▶ What is being asked
Using the data below, return all lines in which "Notebook" appears.

▶ Materials provided
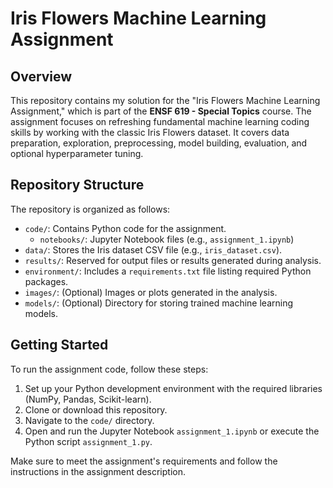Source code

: # Iris Flowers Machine Learning Assignment

## Overview

This repository contains my solution for the "Iris Flowers Machine Learning Assignment," which is part of the **ENSF  619 - Special Topics** course. The assignment focuses on refreshing fundamental machine learning coding skills by working with the classic Iris Flowers dataset. It covers data preparation, exploration, preprocessing, model building, evaluation, and optional hyperparameter tuning.

## Repository Structure

The repository is organized as follows:

- `code/`: Contains Python code for the assignment.
  - `notebooks/`: Jupyter Notebook files (e.g., `assignment_1.ipynb`)
- `data/`: Stores the Iris dataset CSV file (e.g., `iris_dataset.csv`).
- `results/`: Reserved for output files or results generated during analysis.
- `environment/`: Includes a `requirements.txt` file listing required Python packages.
- `images/`: (Optional) Images or plots generated in the analysis.
- `models/`: (Optional) Directory for storing trained machine learning models.

## Getting Started

To run the assignment code, follow these steps:

1. Set up your Python development environment with the required libraries (NumPy, Pandas, Scikit-learn).
2. Clone or download this repository.
3. Navigate to the `code/` directory.
4. Open and run the Jupyter Notebook `assignment_1.ipynb` or execute the Python script `assignment_1.py`.

Make sure to meet the assignment's requirements and follow the instructions in the assignment description.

▶ Answer space
  - `notebooks/`: Jupyter Notebook files (e.g., `assignment_1.ipynb`)
4. Open and run the Jupyter Notebook `assignment_1.ipynb` or execute the Python script `assignment_1.py`.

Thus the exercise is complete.